PGR-Wahl – Wahlvorschlag des Wahlausschusses

Am 6./7. November 2021 wird bei uns der Pfarrgemeinderat gewählt.
Aus unserer Pfarrei werden 10 Personen in den Pfarrgemeinderat gewählt

Vorläufige Liste der Kandidatinnen und Kandidaten in alphabetischer Reihenfolge

  • Bringenberg, Annette
  • Domberger, Christina
  • Hellmann, Maria
  • May, Robert
  • Mucha, Jennifer
  • Schepers, Elisabeth
  • Schmitz, Anneli
  • Schulz, Dietmar
  • Speer, Anja
  • Tekaat, Angelika

Ergänzungsvorschläge können bis zum 17. Oktober 2021 beim Wahlausschuss formlos eingereicht werden.
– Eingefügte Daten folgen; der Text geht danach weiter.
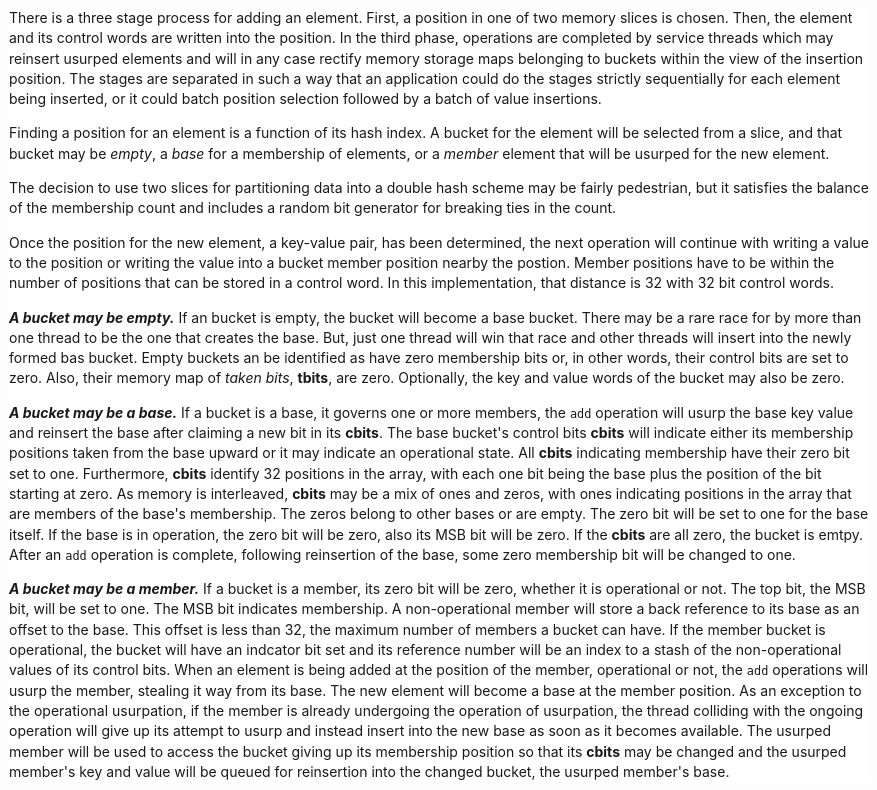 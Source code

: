 There is a three stage process for adding an element. First, a position in one of two memory slices is chosen. Then, the element and its control words are written into the position. In the third phase, operations are completed by service threads which may reinsert usurped elements and will in any case rectify memory storage maps belonging to buckets within the view of the insertion position. The stages are separated in such a way that an application could do the stages strictly sequentially for each element being inserted, or it could batch position selection followed by a batch of value insertions.

Finding a position for an element is a function of its hash index. A bucket for the element will be selected from a slice, 
and that bucket may be *empty*, a *base* for a membership of elements, or a *member* element that will be usurped for the new element. 

The decision to use two slices for partitioning data into a double hash scheme may be fairly pedestrian, but it satisfies the balance of the membership count and includes a random bit generator for breaking ties in the count. 

Once the position for the new element, a key-value pair, has been determined, the next operation will continue with writing a value to the position or writing the value into a bucket member position nearby the postion. Member positions have to be within the number of positions that can be stored in a control word. In this implementation, that distance is 32 with 32 bit control words.

***A bucket may be empty.*** If an bucket is empty, the bucket will become a base bucket. There may be a rare race for by more than one thread to be the one that creates the base. But, just one thread will win that race and other threads will insert into the newly formed bas bucket. Empty buckets an be identified as have zero membership bits or, in other words, their control bits are set to zero. Also, their memory map of *taken bits*, **tbits**, are zero. Optionally, the key and value words of the bucket may also be zero.

***A bucket may be a base.*** If a bucket is a base, it governs one or more members, the `add` operation will usurp the base key value and reinsert the base after claiming a new bit in its **cbits**. The base bucket's control bits **cbits** will indicate either its membership positions taken from the base upward or it may indicate an operational state. All **cbits** indicating membership have their zero bit set to one. Furthermore, **cbits** identify 32 positions in the array, with each one bit being the base plus the position of the bit starting at zero. As memory is interleaved, **cbits** may be a mix of ones and zeros, with ones indicating positions in the array that are members of the base's membership. The zeros belong to other bases or are empty. The zero bit will be set to one for the base itself. If the base is in operation, the zero bit will be zero, also its MSB bit will be zero. If the **cbits** are all zero, the bucket is emtpy. After an `add` operation is complete, following reinsertion of the base, some zero membership bit will be changed to one.

***A bucket may be a member.*** If a bucket is a member, its zero bit will be zero, whether it is operational or not. The top bit, the MSB bit, will be set to one. The MSB bit indicates membership. A non-operational member will store a back reference to its base as an offset to the base. This offset is less than 32, the maximum number of members a bucket can have. If the member bucket is operational, the bucket will have an indcator bit set and its reference number will be an index to a stash of the non-operational values of its control bits. When an element is being added at the position of the member, operational or not, the `add` operations will usurp the member, stealing it way from its base. The new element will become a base at the member position. As an exception to the operational usurpation, if the member is already undergoing the operation of usurpation, the thread colliding with the ongoing operation will give up its attempt to usurp and instead insert into the new base as soon as it becomes available. The usurped member will be used to access the bucket giving up its membership position so that its **cbits** may be changed and the usurped member's key and value will be queued for reinsertion into the changed bucket, the usurped member's base.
Dieser Vorschlag ist gültig, wenn er von mindestens 12 Wahlberechtigten mit Vor- und Zunamen sowie Anschrift unterzeichnet ist und die Erklärung des Vorgeschlagenen enthält, dass er zur Annahme einer etwaigen Wahl
bereit ist.

Hinweis: Ab 14 Jahren darf man wählen und ab 16 gewählt werden.

Weitere Informationen entnehmen Sie bitte dem u.a. Aushang „Wahlvorschlag“.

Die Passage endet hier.